Parsing hostname and port from string or url

python regex parsing

38,305

Solution 1

I'm not that familiar with urlparse, but using regex you'd do something like:

p = '(?:http.*://)?(?P<host>[^:/ ]+).?(?P<port>[0-9]*).*'

m = re.search(p,'http://www.abc.com:123/test')
m.group('host') # 'www.abc.com'
m.group('port') # '123'

Or, without port:

m = re.search(p,'http://www.abc.com/test')
m.group('host') # 'www.abc.com'
m.group('port') # '' i.e. you'll have to treat this as '80'

EDIT: fixed regex to also match 'www.abc.com 123'

Solution 2

You can use urlparse to get hostname from URL string:

from urlparse import urlparse
print urlparse("http://www.website.com/abc/xyz.html").hostname # prints www.website.com

Solution 3

>>> from urlparse import urlparse   
>>> aaa = urlparse('http://www.acme.com:456')

>>> aaa.hostname  
'www.acme.com'

>>> aaa.port   
456
>>>

Solution 4

The reason it fails for:

www.acme.com 456

is because it is not a valid URI. Why don't you just:

Replace the space with a :
Parse the resulting string by using the standard urlparse method

Try and make use of default functionality as much as possible, especially when it comes to things like parsing well know formats like URI's.

Solution 5

Method using urllib -

    from urllib.parse import urlparse
    url = 'https://stackoverflow.com/questions'
    print(urlparse(url))

Output -

ParseResult(scheme='https', netloc='stackoverflow.com', path='/questions', params='', query='', fragment='')

Reference - https://www.tutorialspoint.com/urllib-parse-parse-urls-into-components-in-python

View more solutions

38,305

TonyM

Updated on July 09, 2022

Comments

TonyM almost 2 years
I can be given a string in any of these formats:
- url: e.g http://www.acme.com:456
- string: e.g www.acme.com:456, www.acme.com 456, or www.acme.com
I would like to extract the host and if present a port.

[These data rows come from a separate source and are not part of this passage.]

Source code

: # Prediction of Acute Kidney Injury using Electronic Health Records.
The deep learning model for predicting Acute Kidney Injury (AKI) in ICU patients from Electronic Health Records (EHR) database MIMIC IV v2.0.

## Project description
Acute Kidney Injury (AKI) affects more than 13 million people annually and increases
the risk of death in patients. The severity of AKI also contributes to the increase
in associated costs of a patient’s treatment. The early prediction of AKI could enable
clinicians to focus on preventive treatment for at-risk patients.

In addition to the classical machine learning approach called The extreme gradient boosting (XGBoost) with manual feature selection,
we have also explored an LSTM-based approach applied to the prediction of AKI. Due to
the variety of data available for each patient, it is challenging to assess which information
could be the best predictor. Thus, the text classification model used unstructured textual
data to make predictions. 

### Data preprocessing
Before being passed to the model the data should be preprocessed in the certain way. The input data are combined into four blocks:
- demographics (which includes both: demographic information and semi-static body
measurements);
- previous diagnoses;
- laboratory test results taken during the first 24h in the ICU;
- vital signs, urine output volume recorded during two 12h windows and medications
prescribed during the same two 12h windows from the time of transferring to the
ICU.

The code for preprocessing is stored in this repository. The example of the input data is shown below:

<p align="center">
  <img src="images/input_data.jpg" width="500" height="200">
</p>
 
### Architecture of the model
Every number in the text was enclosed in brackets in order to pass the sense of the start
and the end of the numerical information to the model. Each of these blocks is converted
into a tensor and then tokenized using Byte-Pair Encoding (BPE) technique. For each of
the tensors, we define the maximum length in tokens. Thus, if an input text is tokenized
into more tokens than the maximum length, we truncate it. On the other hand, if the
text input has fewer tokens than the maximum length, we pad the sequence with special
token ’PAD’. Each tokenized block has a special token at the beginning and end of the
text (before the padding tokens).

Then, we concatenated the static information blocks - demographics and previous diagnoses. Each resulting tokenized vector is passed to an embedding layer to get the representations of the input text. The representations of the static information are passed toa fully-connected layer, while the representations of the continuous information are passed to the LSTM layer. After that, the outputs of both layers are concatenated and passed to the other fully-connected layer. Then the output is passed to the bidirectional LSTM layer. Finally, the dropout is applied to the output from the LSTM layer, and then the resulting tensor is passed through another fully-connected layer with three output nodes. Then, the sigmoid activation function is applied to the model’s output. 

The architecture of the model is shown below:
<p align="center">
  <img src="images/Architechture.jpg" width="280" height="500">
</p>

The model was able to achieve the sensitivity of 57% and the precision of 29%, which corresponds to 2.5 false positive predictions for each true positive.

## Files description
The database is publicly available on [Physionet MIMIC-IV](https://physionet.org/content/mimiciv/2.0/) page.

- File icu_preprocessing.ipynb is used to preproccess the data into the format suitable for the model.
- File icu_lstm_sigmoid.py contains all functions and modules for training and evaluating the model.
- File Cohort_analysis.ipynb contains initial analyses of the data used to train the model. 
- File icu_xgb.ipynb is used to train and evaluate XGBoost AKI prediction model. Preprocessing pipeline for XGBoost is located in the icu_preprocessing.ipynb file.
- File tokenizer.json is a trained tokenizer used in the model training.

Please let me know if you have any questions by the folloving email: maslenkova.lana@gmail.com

If the port value is not present I would like it to default to 80.

I have tried urlparse, which works fine for the url, but not for the other format. When I use urlparse on hostname:port for example, it puts the hostname in the scheme rather than netloc.

I would be happy with a solution that uses urlparse and a regex, or a single regex that could handle both formats.
- dejjub-AIS about 12 years
  
  what is the regex have you tried? if not regex what is the code you have wrote?
TonyM about 12 years

When I use urlparse on host:port it puts the hostname in the scheme rather than netloc.
TonyM about 12 years

Thanks this looks really useful.
ntziolis about 12 years

From the manual: "Following the syntax specifications in RFC 1808, urlparse recognizes a netloc only if it is properly introduced by ‘//’. Otherwise the input is presumed to be a relative URL and thus to start with a path component."
TonyM about 12 years

I'm not saying it's wrong, but it doesn't seem the best way for processing the hostname:port format. And adding prefixes doesn't seem very elegant.
ntziolis about 12 years

Basically it boils down to this: 1. Do you normalize before parsing (using a standard function) or 2. do you try and use regex or something like it to handle the different formats while parsing. In my experience it's better to normalize since the regex solutions are easy to get wrong + you are replicating existing functionality.
TonyM about 12 years

At the moment, I'm thinking I'll use urlparse on the URL and the regex by @claesv on the hostname:port format.
claesv about 10 years

I'm assuming the down votes is because of this solution being overly complicated. I accept that, and agree with @ntziolis in saying that you should try to use standard functionality when possible.
James over 7 years

Standard urlparse wont work for string (not start with http(s) or //) so this solution seem helpful. Why downvote without explain.
Rodrigo Laguna about 6 years

I don't know why, but whn you run it as aaa = urlparse('www.acme.com:456') then aaa.hostname is None, do you know why? By the way, that's exactly what the question asks
ymbirtt over 5 years

@RodrigoLaguna Real late to the party here, but this sits as an unresolved question. There's a difference between urlparse('www.acme.com:456') and urlparse('http://www.acme.com:456'). From the docs, urlparse assumes an RFC1808-compliant URL, and won't recognise the network location correctly unless it's introduced with a // - docs.python.org/2/library/urlparse.html#urlparse.urlparse.
Anders Kaseorg over 5 years

This fails for URLs with literal IPv6 addresses like http://[2001:db8:85a3::8a2e:370:7334]:80/test.
user1156544 almost 5 years

In Python3 use: import urllib and urllib.parse.urlparse('http://....')
VoteCoffee about 3 years

Per @user1156544: In Python3 use: import urllib and urllib.parse.urlparse('http://....')